Ever wondered why inflation rates are higher most of the time in the US than in Germany or Switzerland? Ever wondered why Italy and Spain seemed to be more prone to inflation than France or Belgium before the introduction of the Euro?
Most of the current economic research focuses on the influence of central bank independence on inflation rates. This is because economists found out that there is a clear relationship between these two factors. But is it a causal relationship, i.e. is central bank independence causing low inflation rates? Let me show you this chart:
I did some research on home ownership rates and found out this clear relationship. The more people own their homes, the higher the average long-run inflation rate is. Contrary to the theory that “independent” central banks matter, this makes sense to me. What is an “independent” central bank? We have seen in New Zealand since the 1990s and also in Western Europe and North America that it is impossible to isolate central banks from political pressure. The New Zealanders had a law in the 1990s that said that the central bank president had to be fired, if inflation was over its target rate for a longer period of time. In fact, the inflation rate in New Zealand has been over its target rate for most of the time since the foundation of an “independent” central bank, but the president was never fired.

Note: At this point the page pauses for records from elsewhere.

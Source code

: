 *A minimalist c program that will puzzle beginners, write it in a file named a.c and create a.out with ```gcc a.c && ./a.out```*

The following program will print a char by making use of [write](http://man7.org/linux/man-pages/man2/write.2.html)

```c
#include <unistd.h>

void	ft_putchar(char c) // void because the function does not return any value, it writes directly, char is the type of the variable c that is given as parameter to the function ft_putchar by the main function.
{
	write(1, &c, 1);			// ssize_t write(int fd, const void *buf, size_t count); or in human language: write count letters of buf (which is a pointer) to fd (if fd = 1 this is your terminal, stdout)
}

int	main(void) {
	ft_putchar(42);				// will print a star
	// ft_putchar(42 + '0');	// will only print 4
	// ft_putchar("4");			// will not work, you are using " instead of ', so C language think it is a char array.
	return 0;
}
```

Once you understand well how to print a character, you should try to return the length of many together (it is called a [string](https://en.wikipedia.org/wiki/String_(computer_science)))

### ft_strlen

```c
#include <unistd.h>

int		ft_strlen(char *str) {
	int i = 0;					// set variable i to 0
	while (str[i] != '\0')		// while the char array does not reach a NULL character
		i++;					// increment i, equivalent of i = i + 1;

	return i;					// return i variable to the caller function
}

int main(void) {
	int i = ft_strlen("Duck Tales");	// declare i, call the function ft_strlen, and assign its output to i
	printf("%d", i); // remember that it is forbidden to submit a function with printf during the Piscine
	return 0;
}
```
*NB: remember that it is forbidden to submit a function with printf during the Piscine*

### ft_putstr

As Milton Friedman once said, even a dictator can’t do everything he likes to, because at some point the people will (at least) throw him out of office. In democracies the popular pressure is so immense because of constant elections that politicians have large incentives to push through the inflation rates that the majority of people want. Owning a house is probably the biggest investment that most people will make in their lifes. It is also an inflation-proof investment, because their prices move with inflation (as all goods and services do) and they depreciate only slowly, which is why it is better than buying bottles of milk to protect oneself from inflation ;-).
If the majority of people own houses, they have most of their wealth invested in so-called ‘real assets’. On the other hand, most debt will be held in bank accounts as ‘nominal assets’, which are not secured against inflation. In this case, higher inflation rates will be in the interest of the majority of the people, at least in the short run.
This explains why it is so popular to get rid off high inflation rates by pegging the currency to other major currencies like the US Dollar. By doing this politicians practically abolish the central bank and make other countries responsible for monetary policy. This is one way of not having to deal with public pressure against tight monetary policy. Is it just a coincidence that Southern America, where home ownership rates are pretty high, has had so many problems getting inflation under control for most of the 20th century?
Some will say that, if the inflation rate is determined de facto democratically, then low inflation rates should prevail in the long-run, because high inflation rates harm the economy. Well, that’s not true. Firstly, economic research says that inflation rates have to reach double digits to harm the economy. Secondly, most people in our societies suffer from a disease called ‘time inconsistency’. Put simply, this means that they don’t care for what happens in 5 or 10 years. Higher inflation rates need a couple of years to harm the economy so much that people realize it. Take a look at New Zealand, Australia, or Great Britain. These countries had an average inflation rate of 10% or higher for over 10 years before public pressure against inflation somewhat increased.
I think it’s time for economics to look deeper into the general causes of inflation, instead of simply saying “it’s central bank independence, stupid!”. The relationship between home ownership and inflation may be one important cause that has been totally neglected.